Quinn knew her parents were worried about her, so she tried to change the subject. “I’m fine. You’re fine. Dad’s fine. Fang is obviously fine. An
d Rico would be fine too, if you’d quit feeding him cumin cakes with miso frosting.”
“Ignoring problems doesn’t make them go away, Quinn. You’ve got to move on. I wish you’d call that therapist.” Georgeanne turned back to the stove. Quinn assumed it was to hide the sadness in her eyes. As fantastic as Quinn was at hiding her emotions, Georgeanne was hopeless.
“Rico, can’t you get her to call?”
“I don’t think so, Mrs. Carr, but—”
Quinn interrupted Rico. “I am moving on, Mom. In fact, I’m going to move on and get ready to go to the festival with you.” Quinn collected up her computer and returned it to her bedroom, making a point of not glancing at the therapist’s business card tacked to the kitchen corkboard.
Wasn’t it enough she was taking her meds like a good little girl? I’m not ashamed of being who I am and neither should anyone else. Despite everything that happened, I don’t need therapy. I just need a fresh start with this new job at the diner so I can save some money, move out, and be normal.
She sat at the end of her twin bed, pulled on some socks, and laced up her waitressing shoes, a pair of well-loved sneakers. She sighed at her reflection in the mirror before gathering up her shoulder-length hair, giving it a twist, and clamping it into a messy bun. It was all she could accomplish in the grooming department most days. At least she was washing it again. Progress, eh?
She grabbed her purse and returned to the kitchen in time to see her dad and Rico carefully coaxing Fang into a large Pyrex mixing bowl. They watched him explore his new home.
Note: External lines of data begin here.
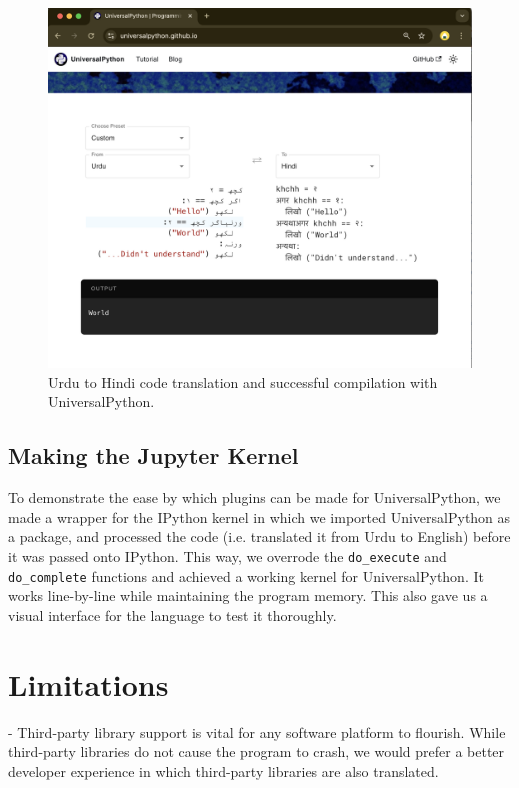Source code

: \documentclass[conference]{IEEEtran}
\begin{document}
\begin{figure}[htbp]
\centerline{\includegraphics[width=\columnwidth]{UniversalPython-language-to-language.png}}
\caption{Urdu to Hindi code translation and successful compilation with UniversalPython.}
\label{language-to-language}
\end{figure}

\subsection{Making the Jupyter Kernel}

To demonstrate the ease by which plugins can be made for UniversalPython, we made a wrapper for the IPython kernel in which we imported UniversalPython as a package, and processed the code (i.e. translated it from Urdu to English) before it was passed onto IPython. This way, we overrode the \verb|do_execute| and \verb|do_complete| functions and achieved a working kernel for UniversalPython. It works line-by-line while maintaining the program memory. This also gave us a visual interface for the language to test it thoroughly.

\section{Limitations}

- Third-party library support is vital for any software platform to flourish. While third-party libraries do not cause the program to crash, we would prefer a better developer experience in which third-party libraries are also translated.
\end{document}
Quinn read the instructions on the fish food, keeping it a good distance from her nose, and tapped a few flakes into the bowl. Fang inhaled a few, letting the rest drift to the bottom of the bowl. Quinn prepared to shake more flakes to replace the fallen ones, but Dan held out his hand for the jar.
Rico tapped the glass to get Fang’s attention. Fang did not give in to his demands.
After Dan put away the jar, he nudged Quinn, dropping two pills into her hand.